### Your task
Please copy out each line of the listing that contains the word "informazione".

### The records
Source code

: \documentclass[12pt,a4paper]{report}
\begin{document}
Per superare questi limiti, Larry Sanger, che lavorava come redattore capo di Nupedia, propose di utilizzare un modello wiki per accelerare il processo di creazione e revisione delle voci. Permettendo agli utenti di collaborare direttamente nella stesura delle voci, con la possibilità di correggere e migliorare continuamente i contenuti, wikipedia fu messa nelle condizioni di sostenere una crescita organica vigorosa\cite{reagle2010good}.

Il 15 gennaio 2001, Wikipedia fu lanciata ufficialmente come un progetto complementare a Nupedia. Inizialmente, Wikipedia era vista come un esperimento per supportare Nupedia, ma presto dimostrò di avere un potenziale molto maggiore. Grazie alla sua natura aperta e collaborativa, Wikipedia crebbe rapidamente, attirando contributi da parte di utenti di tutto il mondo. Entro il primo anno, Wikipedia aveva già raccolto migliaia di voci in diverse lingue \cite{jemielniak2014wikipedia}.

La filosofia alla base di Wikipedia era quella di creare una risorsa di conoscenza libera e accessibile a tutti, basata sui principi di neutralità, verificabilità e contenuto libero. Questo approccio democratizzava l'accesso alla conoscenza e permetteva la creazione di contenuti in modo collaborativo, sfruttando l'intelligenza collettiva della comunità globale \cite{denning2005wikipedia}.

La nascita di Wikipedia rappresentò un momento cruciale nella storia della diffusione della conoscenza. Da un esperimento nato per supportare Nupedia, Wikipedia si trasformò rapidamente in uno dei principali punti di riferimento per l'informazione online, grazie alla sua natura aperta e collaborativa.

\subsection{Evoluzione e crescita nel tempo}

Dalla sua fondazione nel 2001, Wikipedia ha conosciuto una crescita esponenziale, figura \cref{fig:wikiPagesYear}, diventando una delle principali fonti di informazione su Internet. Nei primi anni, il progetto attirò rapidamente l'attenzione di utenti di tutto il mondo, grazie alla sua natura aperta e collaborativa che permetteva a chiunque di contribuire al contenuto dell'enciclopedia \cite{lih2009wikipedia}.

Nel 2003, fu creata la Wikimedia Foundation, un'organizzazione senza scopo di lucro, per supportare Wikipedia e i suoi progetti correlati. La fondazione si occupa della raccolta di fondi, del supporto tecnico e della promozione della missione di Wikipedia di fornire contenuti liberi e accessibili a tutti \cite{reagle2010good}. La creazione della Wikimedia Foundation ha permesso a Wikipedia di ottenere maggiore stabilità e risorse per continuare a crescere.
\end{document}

### Answer to this problem
La nascita di Wikipedia rappresentò un momento cruciale nella storia della diffusione della conoscenza. Da un esperimento nato per supportare Nupedia, Wikipedia si trasformò rapidamente in uno dei principali punti di riferimento per l'informazione online, grazie alla sua natura aperta e collaborativa.
Dalla sua fondazione nel 2001, Wikipedia ha conosciuto una crescita esponenziale, figura \cref{fig:wikiPagesYear}, diventando una delle principali fonti di informazione su Internet. Nei primi anni, il progetto attirò rapidamente l'attenzione di utenti di tutto il mondo, grazie alla sua natura aperta e collaborativa che permetteva a chiunque di contribuire al contenuto dell'enciclopedia \cite{lih2009wikipedia}.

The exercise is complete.